The Emerging Church and Anabaptists

A few weeks ago, Dave over at the Mindful Mission posted out a number of blog posts by members of the Emerging movement looking at the similarities between the Emerging church and Anabaptists. Dave attends Living Water Community Church, an energetic urban Mennonite congregation that Charletta and I have been attending since January.

Since reading Dave’s post I’ve become more and more aware of some of the connections between the emerging church movement. Two weeks ago, Encounter, a program on the Australian Broadcasting Corporation’s Radio National did an extensive radio interview with Jarrod McKenna, an emerging church leader and Anabaptist leaders in Australia. It’s well worth a listen. At one point Jarrod says:

Discipleship for the early Christians and discipleship I think for this emerging church movement, which is drawing on Anabaptism, is about what it is to follow Jesus in ways that are empowering and life-giving, ways that speak of a world transformed, where we see in our lives as communities, what a world would look like turned upside down, what would a world look like where instead of power being understood as something which we lorded over them, as Jesus put it, but again, I think the spirit is speaking a word to the church, in the world that this time in history that says, ‘Not so with you”, not so in terms of power being simply about oppressing others in terms of manipulating others, in terms of coercion, but this power that we see revealed in the resurrection of Jesus, this non-violent power that this new world has actually, this new creation has begun.
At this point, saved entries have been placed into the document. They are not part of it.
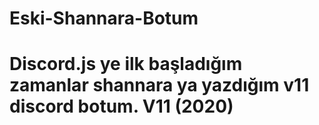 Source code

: # Eski-Shannara-Botum 

# Discord.js ye ilk başladığım zamanlar shannara ya yazdığım v11 discord botum. V11 (2020)
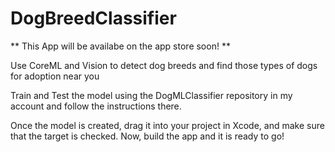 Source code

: # DogBreedClassifier

** This App will be availabe on the app store soon! **

Use CoreML and Vision to detect dog breeds and find those types of dogs for adoption near you

Train and Test the model using the DogMLClassifier repository in my account and follow the instructions there.

Once the model is created, drag it into your project in Xcode, and make sure that the target is checked. 
Now, build the app and it is ready to go!
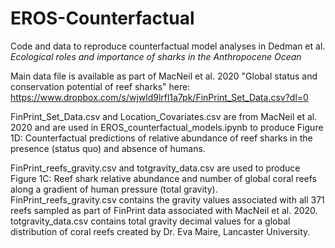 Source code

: # EROS-Counterfactual
Code and data to reproduce counterfactual model analyses in Dedman et al. *Ecological roles and importance of sharks in the Anthropocene Ocean*

Main data file is available as part of MacNeil et al. 2020 "Global status and conservation potential of reef sharks" here: https://www.dropbox.com/s/wjwld9lrfl1a7pk/FinPrint_Set_Data.csv?dl=0

FinPrint_Set_Data.csv and Location_Covariates.csv are from MacNeil et al. 2020 and are used in EROS_counterfactual_models.ipynb to produce Figure 1D: Counterfactual predictions of relative abundance of reef sharks in the presence (status quo) and absence of humans.

FinPrint_reefs_gravity.csv and totgravity_data.csv are used to produce Figure 1C: Reef shark relative abundance and number of global coral reefs along a gradient of human pressure (total gravity). FinPrint_reefs_gravity.csv contains the gravity values associated with all 371 reefs sampled as part of FinPrint data associated with MacNeil et al. 2020. totgravity_data.csv contains total gravity decimal values for a global distribution of coral reefs created by Dr. Eva Maire, Lancaster University.
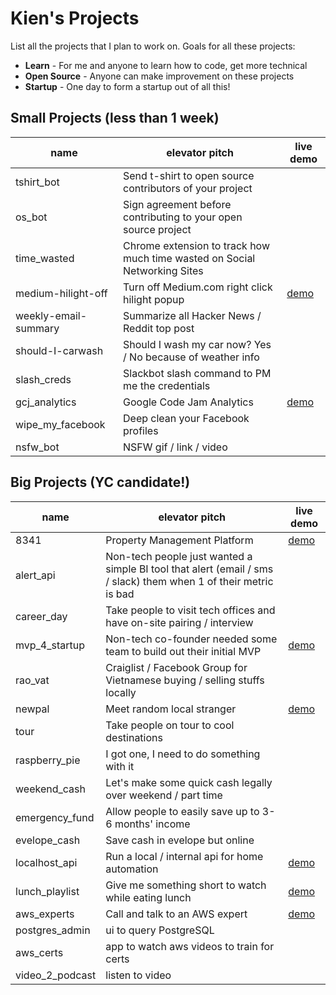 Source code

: # Kien's Projects
List all the projects that I plan to work on. Goals for all these projects:
* **Learn** - For me and anyone to learn how to code, get more technical
* **Open Source** - Anyone can make improvement on these projects
* **Startup** - One day to form a startup out of all this!

## Small Projects (less than 1 week)
| name | elevator pitch | live demo
| --- | --- | --- |
| tshirt_bot | Send t-shirt to open source contributors of your project | |
| os_bot | Sign agreement before contributing to your open source project | |
| time_wasted | Chrome extension to track how much time wasted on Social Networking Sites | |
| medium-hilight-off | Turn off Medium.com right click hilight popup | [demo](https://chrome.google.com/webstore/detail/medium-hilight-off/lfhbdbplpphacepapppdobnenkfimagn)   |
| weekly-email-summary | Summarize all Hacker News / Reddit top post |  |
| should-I-carwash | Should I wash my car now? Yes / No because of weather info |  |
| slash_creds | Slackbot slash command to PM me the credentials |  |
| gcj_analytics | Google Code Jam Analytics | [demo](https://github.com/kienpham2000/gcj_analytics) |
| wipe_my_facebook | Deep clean your Facebook profiles |  |
| nsfw_bot | NSFW gif / link / video |  |

## Big Projects (YC candidate!)
| name | elevator pitch | live demo
| --- | --- | --- |
| 8341 | Property Management Platform | [demo](http://8341app.github.io) |
| alert_api | Non-tech people just wanted a simple BI tool that alert (email / sms / slack) them when 1 of their metric is bad | |
| career_day | Take people to visit tech offices and have on-site pairing / interview | |
| mvp_4_startup | Non-tech co-founder needed some team to build out their initial MVP | [demo](http://knncreative.com) |
| rao_vat | Craiglist / Facebook Group for Vietnamese buying / selling stuffs locally | |
| newpal | Meet random local stranger | [demo](https://github.com/KNNCreative/newpal) |
| tour | Take people on tour to cool destinations | |
| raspberry_pie | I got one, I need to do something with it | |
| weekend_cash | Let's make some quick cash legally over weekend / part time | |
| emergency_fund | Allow people to easily save up to 3-6 months' income | |
| evelope_cash | Save cash in evelope but online | |
| localhost_api | Run a local / internal api for home automation | [demo](https://github.com/LocalhostAPI) |
| lunch_playlist | Give me something short to watch while eating lunch | [demo](https://github.com/LunchPlaylists) | |
| aws_experts | Call and talk to an AWS expert| [demo](https://github.com) | |
| postgres_admin | ui to query PostgreSQL | |
| aws_certs | app to watch aws videos to train for certs | |
| video_2_podcast | listen to video | |
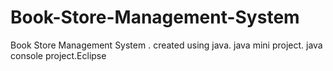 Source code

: # Book-Store-Management-System
Book Store Management System . 
created using java. 
java mini project. 
java console project.Eclipse


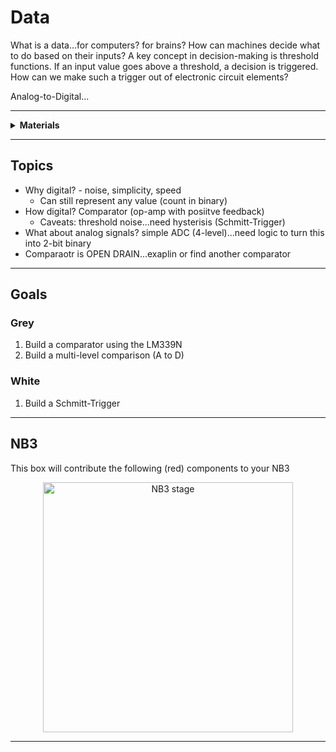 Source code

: # Data

What is a data...for computers? for brains? How can machines decide what to do based on their inputs? A key concept in decision-making is threshold functions. If an input value goes above a threshold, a decision is triggered. How can we make such a trigger out of electronic circuit elements?

Analog-to-Digital...

----

<details><summary><b>Materials</b></summary><p>

Contents|Description| # |Data|Link|
:-------|:----------|:-:|:--:|:--:|
Comparator|LM339 (DIP-14)|2|[-D-](_data/datasheets/lm2901.pdf)|[-L-](https://uk.farnell.com/texas-instruments/lm2901n/ic-comparator-quad-2901-dip14/dp/3118410)
LED (Red)|5 mm/2 mA red LED|2|[-D-](_data/datasheets/led_HLMP.pdf)|[-L-](https://uk.farnell.com/broadcom-limited/hlmp-4700/led-5mm-red-2-3mcd-626nm/dp/1003232)
LED (Green)|3 mm/2 mA green LED|2|[-D-](_data/datasheets/led_HLMP.pdf)|[-L-](https://uk.farnell.com/broadcom-limited/hlmp-1790/led-3mm-green-2-3mcd-569nm/dp/1003209)
Resistor|330 &Omega;/0.25 W|6|[-D-](_data/datsheets/resistor.pdf)|[-L-](https://uk.farnell.com/multicomp/mf25-2k4/res-2k4-1-250mw-axial-metal-film/dp/9341595)

</p></details>

----

## Topics

- Why digital? - noise, simplicity, speed
  - Can still represent any value (count in binary)
- How digital? Comparator (op-amp with posiitve feedback)
  - Caveats: threshold noise...need hysterisis (Schmitt-Trigger)
- What about analog signals? simple ADC (4-level)...need logic to turn this into 2-bit binary
- Comparaotr is OPEN DRAIN...exaplin or find another comparator

----

## Goals

### Grey

1. Build a comparator using the LM339N
2. Build a multi-level comparison (A to D)

### White

1. Build a Schmitt-Trigger


----

## NB3

This box will contribute the following (red) components to your NB3

<p align="center">
<img src="_images/NB3_data.png" alt="NB3 stage" width="400" height="400">
<p>

----
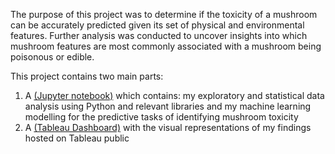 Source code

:  The purpose of this project was to determine if the toxicity of a mushroom can be accurately predicted given its set of physical and environmental features. Further analysis was conducted to uncover insights into which mushroom features are most commonly associated with a mushroom being poisonous or edible.

This project contains two main parts: 
1. A [(Jupyter notebook)](https://github.com/Zaltaer/Data-Portfolio/blob/main/Mushroom%20classification%20project/JasonRobathan%20-%20Capstone%20-%20Mushrooms.ipynb) which contains: my exploratory and statistical data analysis using Python and relevant libraries and my machine learning modelling for the predictive tasks of identifying mushroom toxicity
2. A [(Tableau Dashboard)](https://public.tableau.com/app/profile/jason1251/viz/MushroomToxicityClassification/Story1) with the visual representations of my findings hosted on Tableau public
In his blog post (linked above) Dave expresses his excitement about seeing the mixing between the Emerging and Anabaptist communities and makes some interesting observations about Mennonites and the Emerging Church:

The largest difference I see is that the Emergent philosophy makes for of an effort to be “cool” or trendy, while Mennonite churches typically could care less. Because of this, you tend to see a greater sense of age diversity in Mennonite churches (which I love!).

It is funny to me when you hear people talk about the new ideas of the Emergent churches. What they really tend to be are trendy Anabaptist churches with less stringent theological stances on things like violence and homosexuality, which definitely has its pros and cons.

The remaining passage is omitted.